I’m looking for recommendations on whether to use Ubuntu or Centos. I’m reasonably comfortable with both, but find that Centos works a lot better in our environment. If Centos “mostly works” then I’ll probably go with Ubuntu but if Centos is just as good then I’d prefer that.
If Ubuntu is the recommendation, then I would probably go for 12.04LTS.
Also, I am wondering about running this in a virtual environment under Hyper-V. I’m not going to have a large installation, somewhere around 500 machines, and they probably won’t be pxe-booting by default, only when they need to be re-imaged.
In summary, my preferred setup would be a Centos VM running under Hyper-V, but if I’m just buying trouble with that setup then I’ll go with whatever is best.
Thanks in advance.
Chris. -
[quote=“stebbo, post: 31089, member: 24746”]Hello,
I am about to embark on a project to trial FOG for our school. I see that Ubuntu (or Fedora) are the recommended operating systems and that it works on Centos. I see from the forums that there appears to be problems with Ubuntu 14.04.

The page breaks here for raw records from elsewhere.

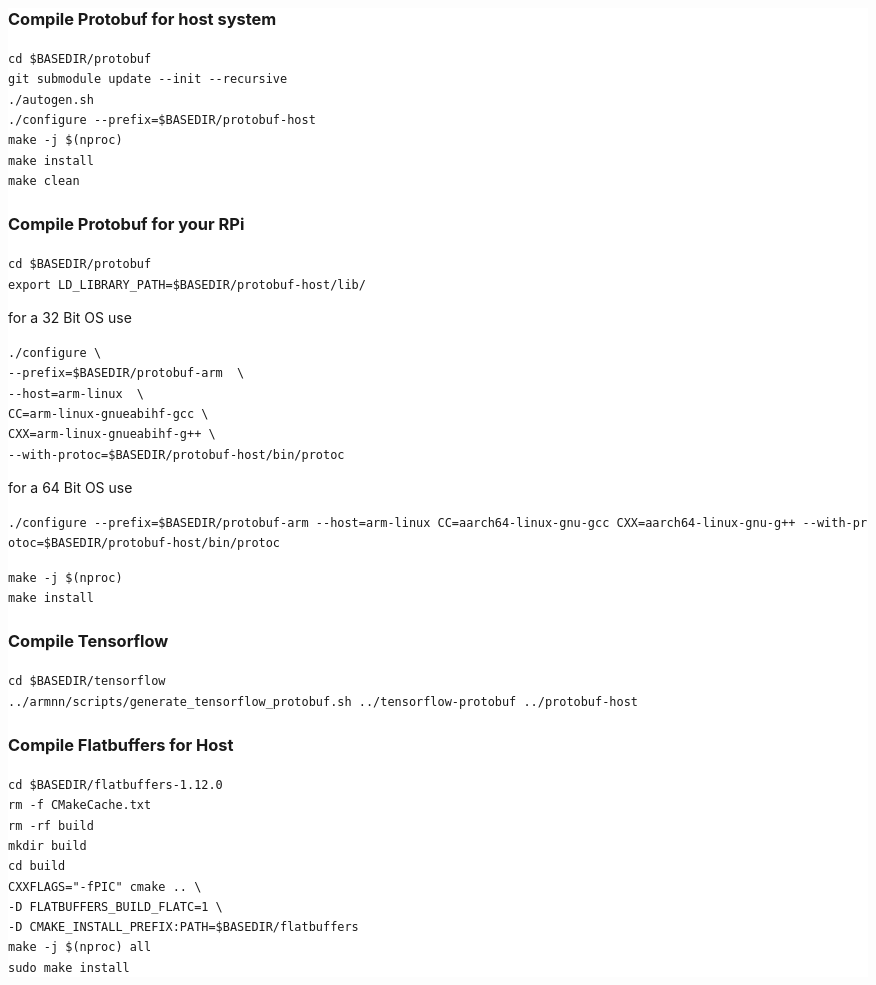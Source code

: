 ### Compile Protobuf for host system
```
cd $BASEDIR/protobuf
git submodule update --init --recursive
./autogen.sh
./configure --prefix=$BASEDIR/protobuf-host
make -j $(nproc)
make install
make clean
```

### Compile Protobuf for your RPi
```
cd $BASEDIR/protobuf
export LD_LIBRARY_PATH=$BASEDIR/protobuf-host/lib/
```
for a 32 Bit OS use
```
./configure \
--prefix=$BASEDIR/protobuf-arm  \
--host=arm-linux  \
CC=arm-linux-gnueabihf-gcc \
CXX=arm-linux-gnueabihf-g++ \
--with-protoc=$BASEDIR/protobuf-host/bin/protoc
```
for a 64 Bit OS use
```
./configure --prefix=$BASEDIR/protobuf-arm --host=arm-linux CC=aarch64-linux-gnu-gcc CXX=aarch64-linux-gnu-g++ --with-protoc=$BASEDIR/protobuf-host/bin/protoc
```
```
make -j $(nproc)
make install
```

### Compile Tensorflow
 ```
cd $BASEDIR/tensorflow
../armnn/scripts/generate_tensorflow_protobuf.sh ../tensorflow-protobuf ../protobuf-host
```

### Compile Flatbuffers for Host
```
cd $BASEDIR/flatbuffers-1.12.0
rm -f CMakeCache.txt
rm -rf build
mkdir build
cd build
CXXFLAGS="-fPIC" cmake .. \
-D FLATBUFFERS_BUILD_FLATC=1 \
-D CMAKE_INSTALL_PREFIX:PATH=$BASEDIR/flatbuffers
make -j $(nproc) all
sudo make install
```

I’m looking for recommendations on whether to use Ubuntu or Centos. I’m reasonably comfortable with both, but find that Centos works a lot better in our environment. If Centos “mostly works” then I’ll probably go with Ubuntu but if Centos is just as good then I’d prefer that.
If Ubuntu is the recommendation, then I would probably go for 12.04LTS.
Also, I am wondering about running this in a virtual environment under Hyper-V. I’m not going to have a large installation, somewhere around 500 machines, and they probably won’t be pxe-booting by default, only when they need to be re-imaged.
In summary, my preferred setup would be a Centos VM running under Hyper-V, but if I’m just buying trouble with that setup then I’ll go with whatever is best.
Thanks in advance.
Chris.[/quote]The “recommendation” for Ubuntu isn’t necessarily always true.
It is absolutely true that Ubuntu 14.04 has it’s issues though I think most of those problems have been ironed out in SVN Trunk of FOG.
Hyper-V shouldn’t pose much of a problem though I’m hearing mixed reports that the undionly.kpxe doesn’t like the console part and sometimes throws errors. A physical dedicated system is preferred, but things should function especially if the Hyper-V is the server rather than a client that you’re going to use to build your images.
I personally use CentOS 6.5 for my test environment, while many of the other developers seem to use Ubuntu (10 up to 13).
There are mixed cases of those using Ubuntu 14.04 as well.
The only things that aren’t native to CentOS but are within the Debian installer guide is clamav and htmldoc.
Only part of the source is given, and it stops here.